Lorsqu’une telle situation se produit, l’intervenant peut osciller entre la soumission face à ce qu’il perçoit comme des agressions, ou de l’opposition. Marcel fait ressortir cette polarisation : « Moi, je pense que tu figes ou tu réagis en te défendant. » Ainsi, les intervenants peuvent réagir en reprenant le contrôle des situations ou de l’échange émotionnel, en se positionnant, comme l’explique Gabrielle, à partir de l’agressivité : « Bien, moi, ça me rend agressive […] J’ai envie de me mettre au même niveau que la personne, puis c’est la pire affaire à faire. […] Ça se peut qu’on lâche un sacre, ça se peut : “Là, câlisse, c’t’assez !” Ça m’est déjà arrivé. Zéro professionnel. » Dès lors, Amélie souligne que les participants sont en mode réactionnel et peuvent « renvoyer » la charge blessante avec la même intensité : « Je vais être moins conciliante. Je vais être moi aussi plus prime, tu sais, comme le client va être prime. » Kim parle également des propos tenus par l’intervenant comme pouvant être à la limite des comportements éthiques requis, des comportements qui respectent les normes professionnelles : « Je le sais qu’il y en a qui peuvent être à la limite de l’éthique, tu sais, dans ce qu’ils disent aux clients. » Kim explique aussi que tout peut également se passer dans le ton et non dans le propos : « Bien, on reste poli dans le… mais des fois, ça va être plus sec.

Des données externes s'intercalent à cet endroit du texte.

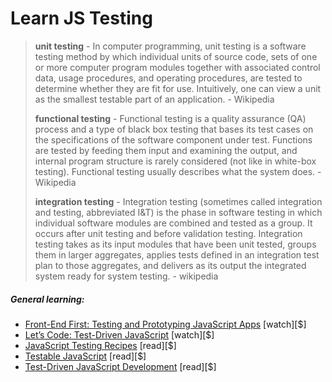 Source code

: # Learn JS Testing

> **unit testing** - In computer programming, unit testing is a software testing method by which individual units of source code, sets of one or more computer program modules together with associated control data, usage procedures, and operating procedures, are tested to determine whether they are fit for use. Intuitively, one can view a unit as the smallest testable part of an application. - Wikipedia
>
> **functional testing** - Functional testing is a quality assurance (QA) process and a type of black box testing that bases its test cases on the specifications of the software component under test. Functions are tested by feeding them input and examining the output, and internal program structure is rarely considered (not like in white-box testing). Functional testing usually describes what the system does. - Wikipedia
>
> **integration testing** - Integration testing (sometimes called integration and testing, abbreviated I&T) is the phase in software testing in which individual software modules are combined and tested as a group. It occurs after unit testing and before validation testing. Integration testing takes as its input modules that have been unit tested, groups them in larger aggregates, applies tests defined in an integration test plan to those aggregates, and delivers as its output the integrated system ready for system testing. - wikipedia

##### General learning:

* [Front-End First: Testing and Prototyping JavaScript Apps](http://www.pluralsight.com/courses/testing-and-prototyping-javascript-apps) [watch][$]
* [Let’s Code: Test-Driven JavaScript](http://www.letscodejavascript.com/) [watch][$]
* [JavaScript Testing Recipes](http://jstesting.jcoglan.com/) [read][$]
* [Testable JavaScript](http://www.amazon.com/gp/product/1449323391/ref=pd_lpo_sbs_dp_ss_3) [read][$]
* [Test-Driven JavaScript Development](http://tddjs.com/) [read][$]




























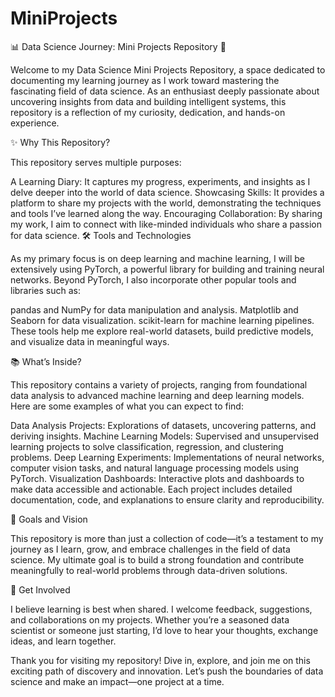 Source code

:# MiniProjects
📊 Data Science Journey: Mini Projects Repository 🚀

Welcome to my Data Science Mini Projects Repository, a space dedicated to documenting my learning journey as I work toward mastering the fascinating field of data science. As an enthusiast deeply passionate about uncovering insights from data and building intelligent systems, this repository is a reflection of my curiosity, dedication, and hands-on experience.

✨ Why This Repository?

This repository serves multiple purposes:

A Learning Diary: It captures my progress, experiments, and insights as I delve deeper into the world of data science.
Showcasing Skills: It provides a platform to share my projects with the world, demonstrating the techniques and tools I’ve learned along the way.
Encouraging Collaboration: By sharing my work, I aim to connect with like-minded individuals who share a passion for data science.
🛠️ Tools and Technologies

As my primary focus is on deep learning and machine learning, I will be extensively using PyTorch, a powerful library for building and training neural networks. Beyond PyTorch, I also incorporate other popular tools and libraries such as:

pandas and NumPy for data manipulation and analysis.
Matplotlib and Seaborn for data visualization.
scikit-learn for machine learning pipelines.
These tools help me explore real-world datasets, build predictive models, and visualize data in meaningful ways.

📚 What’s Inside?

This repository contains a variety of projects, ranging from foundational data analysis to advanced machine learning and deep learning models. Here are some examples of what you can expect to find:

Data Analysis Projects: Explorations of datasets, uncovering patterns, and deriving insights.
Machine Learning Models: Supervised and unsupervised learning projects to solve classification, regression, and clustering problems.
Deep Learning Experiments: Implementations of neural networks, computer vision tasks, and natural language processing models using PyTorch.
Visualization Dashboards: Interactive plots and dashboards to make data accessible and actionable.
Each project includes detailed documentation, code, and explanations to ensure clarity and reproducibility.

🌟 Goals and Vision

This repository is more than just a collection of code—it’s a testament to my journey as I learn, grow, and embrace challenges in the field of data science. My ultimate goal is to build a strong foundation and contribute meaningfully to real-world problems through data-driven solutions.

🤝 Get Involved

I believe learning is best when shared. I welcome feedback, suggestions, and collaborations on my projects. Whether you’re a seasoned data scientist or someone just starting, I’d love to hear your thoughts, exchange ideas, and learn together.

Thank you for visiting my repository! Dive in, explore, and join me on this exciting path of discovery and innovation. Let’s push the boundaries of data science and make an impact—one project at a time.

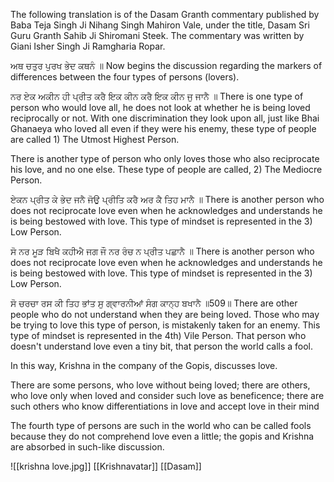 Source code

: The following translation is of the Dasam Granth commentary published by Baba Teja Singh Ji Nihang Singh Mahiron Vale, under the title, Dasam Sri Guru Granth Sahib Ji Shiromani Steek. The commentary was written by Giani Isher Singh Ji Ramgharia Ropar.

ਅਥ ਚਤੁਰ ਪੁਰਖ ਭੇਦ ਕਥਨੰ ॥
Now begins the discussion regarding the markers of differences between the four types of persons (lovers).

ਨਰ ਏਕ ਅਕੀਨ ਹੀ ਪ੍ਰੀਤ ਕਰੈ ਇਕ ਕੀਨ ਕਰੈ ਇਕ ਕੀਨ ਜੁ ਜਾਨੈ ॥
There is one type of person who would love all, he does not look at whether he is being loved  reciprocally or not. With one discrimination they look upon all, just like Bhai Ghanaeya who loved all even if they were his enemy, these type of people are called 1) The Utmost Highest Person.

There is another type of person who only loves those who also reciprocate his love, and no one else. These type of people are called, 2) The Mediocre Person.

ਏਕਨ ਪ੍ਰੀਤ ਕੇ ਭੇਦ ਜਨੈ ਜੋਉ ਪ੍ਰੀਤਿ ਕਰੈ ਅਰ ਕੈ ਤਿਹ ਮਾਨੈ ॥
There is another person who does not reciprocate love even when he acknowledges and understands he is being bestowed with love. This type of mindset is represented in the 3) Low Person.

ਸੋ ਨਰ ਮੂੜ ਬਿਖੈ ਕਹੀਐ ਜਗ ਜੌ ਨਰ ਰੰਚ ਨ ਪ੍ਰੀਤ ਪਛਾਨੈ ॥
There is another person who does not reciprocate love even when he acknowledges and understands he is being bestowed with love. This type of mindset is represented in the 3) Low Person.

ਸੋ ਚਰਚਾ ਰਸ ਕੀ ਤਿਹ ਭਾਂਤ ਸੁ ਗ੍ਵਾਰਨੀਆਂ ਸੰਗ ਕਾਨ੍ਹ ਬਖਾਨੈ ॥509॥
There are other people who do not understand when they are being loved. Those who may be trying to love this type of person, is mistakenly taken for an enemy. This type of mindset is represented in the 4th) Vile Person. That person who doesn't understand love even a tiny bit, that person the world calls a fool.

In this way, Krishna in the company of the Gopis, discusses love.

There are some persons, who love without being loved; there are others, who love only when loved and consider such love as beneficence; there are such others who know differentiations in love and accept love in their mind

The fourth type of persons are such in the world who can be called fools because they do not comprehend love even a little; the gopis and Krishna are absorbed in such-like discussion.


![[krishna love.jpg]]
[[Krishnavatar]]
[[Dasam]]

Tu sais, moi, je sais que je peux être plus sèche. » D’autres vont perdre patience, comme dans l’exemple que donne Dominique : « On peut pogner les nerfs, on peut se fâcher. On peut être impatient envers des clients. […] Bien, on va être plus expéditif dans nos entrevues, dans nos questions on va être… on va avoir envie de répéter moins. »

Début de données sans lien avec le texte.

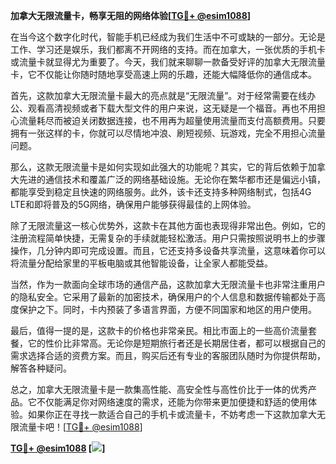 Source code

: **加拿大无限流量卡，畅享无阻的网络体验[[TG💪+ @esim1088](https://t.me/s/esim1088)]**

在当今这个数字化时代，智能手机已经成为我们生活中不可或缺的一部分。无论是工作、学习还是娱乐，我们都离不开网络的支持。而在加拿大，一张优质的手机卡或流量卡就显得尤为重要了。今天，我们就来聊聊一款备受好评的加拿大无限流量卡，它不仅能让你随时随地享受高速上网的乐趣，还能大幅降低你的通信成本。

首先，这款加拿大无限流量卡最大的亮点就是“无限流量”。对于经常需要在线办公、观看高清视频或者下载大型文件的用户来说，这无疑是一个福音。再也不用担心流量耗尽而被迫关闭数据连接，也不用再为超量使用流量而支付高额费用。只要拥有一张这样的卡，你就可以尽情地冲浪、刷短视频、玩游戏，完全不用担心流量问题。

那么，这款无限流量卡是如何实现如此强大的功能呢？其实，它的背后依赖于加拿大先进的通信技术和覆盖广泛的网络基础设施。无论你在繁华都市还是偏远小镇，都能享受到稳定且快速的网络服务。此外，该卡还支持多种网络制式，包括4G LTE和即将普及的5G网络，确保用户能够获得最佳的上网体验。

除了无限流量这一核心优势外，这款卡在其他方面也表现得非常出色。例如，它的注册流程简单快捷，无需复杂的手续就能轻松激活。用户只需按照说明书上的步骤操作，几分钟内即可完成设置。而且，它还支持多设备共享流量，这意味着你可以将流量分配给家里的平板电脑或其他智能设备，让全家人都能受益。

当然，作为一款面向全球市场的通信产品，这款加拿大无限流量卡也非常注重用户的隐私安全。它采用了最新的加密技术，确保用户的个人信息和数据传输都处于高度保护之下。同时，卡内预装了多语言界面，方便不同国家和地区的用户使用。

最后，值得一提的是，这款卡的价格也非常亲民。相比市面上的一些高价流量套餐，它的性价比非常高。无论你是短期旅行者还是长期居住者，都可以根据自己的需求选择合适的资费方案。而且，购买后还有专业的客服团队随时为你提供帮助，解答各种疑问。

总之，加拿大无限流量卡是一款集高性能、高安全性与高性价比于一体的优秀产品。它不仅能满足你对网络速度的需求，还能为你带来更加便捷和舒适的使用体验。如果你正在寻找一款适合自己的手机卡或流量卡，不妨考虑一下这款加拿大无限流量卡吧！[[TG💪+ @esim1088](https://t.me/s/esim1088)]

**[TG💪+ @esim1088](https://t.me/s/esim1088) [![](https://i.postimg.cc/4NQfJmqS/Snipaste-2025-05-13-00-14-12.png)]** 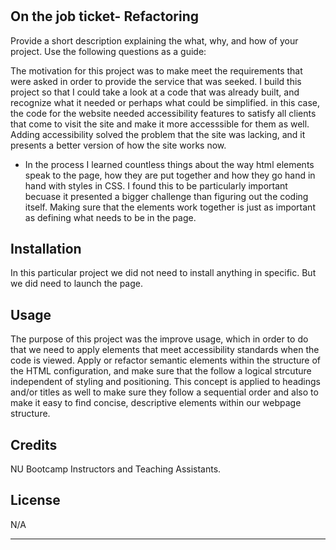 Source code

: # <Horiseon-Refactor>

## On the job ticket- Refactoring

Provide a short description explaining the what, why, and how of your project. Use the following questions as a guide:

The motivation for this project was to make meet the requirements that were asked in order to provide the service that was seeked.
I build this project so that I could take a look at a code that was already built, and recognize what it needed  or perhaps what could
be simplified. in this case, the code for the website needed accessibility features to satisfy all clients that come to visit the site
and make it more accesssible for them as well. Adding accessibility solved the problem that the site was lacking, and it presents a
better version of how the site works now.
- In the process I learned countless things about the way html elements speak to the page, how they are put together and how they go 
hand in hand with styles in CSS. I found this to be particularly important becuase it presented a bigger challenge than figuring out
the coding itself. Making sure that the elements work together is just as important as defining what needs to be in the page.

## Installation

In this particular project we did not need to install anything in specific. But we did need to launch the page.

## Usage

The purpose of this project was the improve usage, which in order to do that we need to apply elements that meet accessibility
standards when the code is viewed.
Apply or refactor semantic elements within the structure of the HTML configuration, and make sure that the follow a logical
strcuture independent of styling and positioning. This concept is applied to headings and/or titles as well to make sure they
follow a sequential order and also to make it easy to find concise, descriptive elements within our webpage structure.

## Credits

NU Bootcamp Instructors and Teaching Assistants.

## License

N/A

---
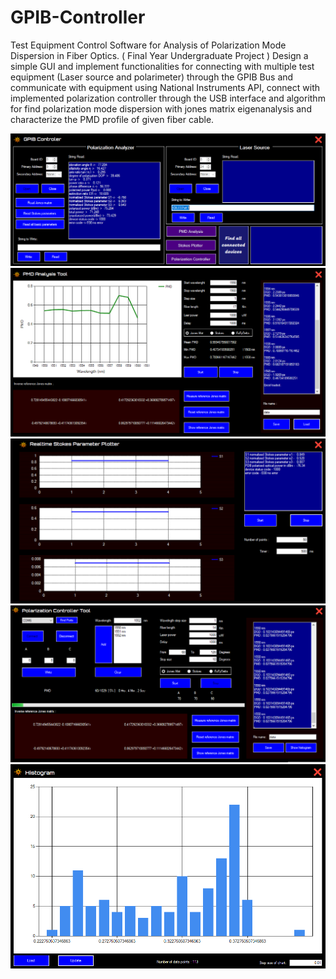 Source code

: # GPIB-Controller
Test Equipment Control Software for Analysis of Polarization Mode Dispersion in Fiber Optics. ( Final Year Undergraduate Project )
Design a simple GUI and implement functionalities for connecting with multiple test equipment (Laser source and polarimeter) through the GPIB Bus and communicate with equipment using National Instruments API, connect with implemented polarization controller through the USB interface and algorithm for find polarization mode dispersion with jones matrix eigenanalysis and characterize the PMD profile of given fiber cable.

![](imgs/1.PNG)
![](imgs/2.PNG)
![](imgs/3.PNG)
![](imgs/4.PNG)
![](imgs/5.PNG)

Sandra expose également que les décisions peuvent devenir punitives : « […] de contre-attaquer, puis de dire : bon bien là, c’est fini. C’est fini, puis là je prends une décision, puis on va au tribunal. Mais il y a autrement à faire que d’être tout de suite dans le légal puis on coupe court. » Or, lorsque ces comportements se produisent, les intervenants sont conscients qu’ils participent à la dynamique de violence en se mettant en mode de confrontation, comme le souligne Amélie : « Je vais plus rentrer dans la confrontation. Oui, on est en confrontation. Vraiment intolérante dans le fond. » Les propos d’Annie vont également dans ce sens : « Puis même si des fois, il faut les recadrer, puis tout ça, je pense qu’il y a vraiment une approche qu’il faut avoir, puis des gants blancs, puis un peu de tact. Si on veut à un moment donné que ça marche. Mais ça, on n’en a pas quand on est écoeuré. »

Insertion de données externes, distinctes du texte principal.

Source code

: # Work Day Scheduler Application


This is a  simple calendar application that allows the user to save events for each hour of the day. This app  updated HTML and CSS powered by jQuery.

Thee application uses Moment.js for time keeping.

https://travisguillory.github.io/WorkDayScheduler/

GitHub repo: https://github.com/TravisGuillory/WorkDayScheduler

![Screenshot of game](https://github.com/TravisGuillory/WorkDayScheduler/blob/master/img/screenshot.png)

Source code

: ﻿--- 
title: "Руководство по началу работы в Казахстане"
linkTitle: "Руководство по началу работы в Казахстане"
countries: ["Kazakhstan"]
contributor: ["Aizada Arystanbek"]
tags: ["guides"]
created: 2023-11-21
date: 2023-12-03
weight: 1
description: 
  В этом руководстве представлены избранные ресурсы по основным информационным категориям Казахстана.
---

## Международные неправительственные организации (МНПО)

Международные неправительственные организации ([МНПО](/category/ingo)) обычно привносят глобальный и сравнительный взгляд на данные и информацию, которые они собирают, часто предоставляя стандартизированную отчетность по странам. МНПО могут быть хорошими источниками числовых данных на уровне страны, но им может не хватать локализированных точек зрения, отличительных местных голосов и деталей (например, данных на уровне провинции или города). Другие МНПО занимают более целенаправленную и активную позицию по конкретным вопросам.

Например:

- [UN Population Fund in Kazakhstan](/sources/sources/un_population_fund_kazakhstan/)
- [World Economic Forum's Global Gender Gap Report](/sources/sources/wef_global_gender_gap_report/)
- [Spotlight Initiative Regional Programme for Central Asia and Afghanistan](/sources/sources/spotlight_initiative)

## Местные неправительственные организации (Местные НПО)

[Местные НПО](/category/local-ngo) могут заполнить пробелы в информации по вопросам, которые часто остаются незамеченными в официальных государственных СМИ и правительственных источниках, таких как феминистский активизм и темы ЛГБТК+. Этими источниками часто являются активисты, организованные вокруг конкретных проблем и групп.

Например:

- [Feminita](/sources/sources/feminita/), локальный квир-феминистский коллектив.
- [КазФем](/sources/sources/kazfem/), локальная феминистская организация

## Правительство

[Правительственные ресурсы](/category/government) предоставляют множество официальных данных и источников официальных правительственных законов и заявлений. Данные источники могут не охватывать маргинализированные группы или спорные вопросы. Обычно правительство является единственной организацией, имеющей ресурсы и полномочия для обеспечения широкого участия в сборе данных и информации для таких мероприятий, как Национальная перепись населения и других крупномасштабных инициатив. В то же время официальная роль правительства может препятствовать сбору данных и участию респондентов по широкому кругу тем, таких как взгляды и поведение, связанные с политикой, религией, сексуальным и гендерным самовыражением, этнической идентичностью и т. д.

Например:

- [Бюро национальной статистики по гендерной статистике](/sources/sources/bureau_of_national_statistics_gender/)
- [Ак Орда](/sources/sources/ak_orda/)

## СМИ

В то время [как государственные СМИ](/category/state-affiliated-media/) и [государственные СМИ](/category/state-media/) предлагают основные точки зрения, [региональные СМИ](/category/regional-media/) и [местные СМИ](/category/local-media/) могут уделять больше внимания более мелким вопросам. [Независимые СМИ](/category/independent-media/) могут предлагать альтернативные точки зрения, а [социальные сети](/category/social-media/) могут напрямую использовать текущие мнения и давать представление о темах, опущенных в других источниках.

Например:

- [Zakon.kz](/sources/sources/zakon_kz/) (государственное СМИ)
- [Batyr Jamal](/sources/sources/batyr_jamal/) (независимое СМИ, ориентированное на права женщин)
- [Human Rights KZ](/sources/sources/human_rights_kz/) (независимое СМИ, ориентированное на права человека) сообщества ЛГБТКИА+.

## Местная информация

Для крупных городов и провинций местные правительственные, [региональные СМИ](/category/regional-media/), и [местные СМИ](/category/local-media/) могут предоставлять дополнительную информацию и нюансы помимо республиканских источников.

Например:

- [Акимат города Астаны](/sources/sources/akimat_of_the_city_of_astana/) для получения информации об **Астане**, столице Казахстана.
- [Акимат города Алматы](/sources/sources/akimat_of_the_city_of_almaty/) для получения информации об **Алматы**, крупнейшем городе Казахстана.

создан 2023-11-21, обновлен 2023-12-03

Les intervenants ont conscience des règles et des attentes quant à leurs obligations professionnelles au moment d’intervenir dans des dynamiques de violence ou de lutte de pouvoir (telles que les instituent par exemple la LPJ, les protocoles de pratique ou les codes déontologiques). L’extrait du verbatim de Gabrielle nous en donne un bon exemple :

On pète les plombs, puis notre parole va beaucoup plus loin que ce qu’on aurait voulu. Puis c’est dur à rattraper par la suite. Il y a certains clients pour lesquels ça va les saisir, puis [ils vont] dire : « Ah oui, elle en a dedans la petite. » Il y en a d’autres qui vont dire : « Elle est faite, la maudite. Je vais aller faire une plainte. » Fait que c’est un couteau à double tranchant.

Les intervenants sont également conscients qu’inévitablement, la participation aux dynamiques de violence a des répercussions sur les enfants suivis. C’est ce qu’exprime Rachelle, par exemple : « Moi, ça me confronte beaucoup de dire tu sais, que… tu sais, qu’on fait vivre ça à des enfants. Tu sais, qui ont, c’est ça, qui sont dans nos services. »

Ainsi, nos résultats vont dans le sens des travaux de Ferguson et ses collaborateurs (2020a) sur les relations avec une clientèle aux comportements hostiles, où les clients, en reprenant une analogie de Kahr (2019), sont décrits comme des « lanceurs de bombes » dans les rencontres qui provoquent des « éclats psychologiques », à travers lesquels les intervenants et les clients doivent trouver des moyens pour survivre. Paradoxalement, bien que Ferguson et ses collaborateurs (2020a) reconnaissent que les travailleurs sociaux peuvent consciemment canaliser leur colère à l’égard des parents, du même souffle ils relèvent qu’ils peuvent retourner inconsciemment la haine projetée par les usagers en devenant punitifs, tout comme ils peuvent être blessés émotionnellement et devenir l’ombre d’eux-mêmes. Nos données montrent plutôt que les intervenants sont conscients du moment où ils font un TE et de l’instant où ils ne le produisent plus.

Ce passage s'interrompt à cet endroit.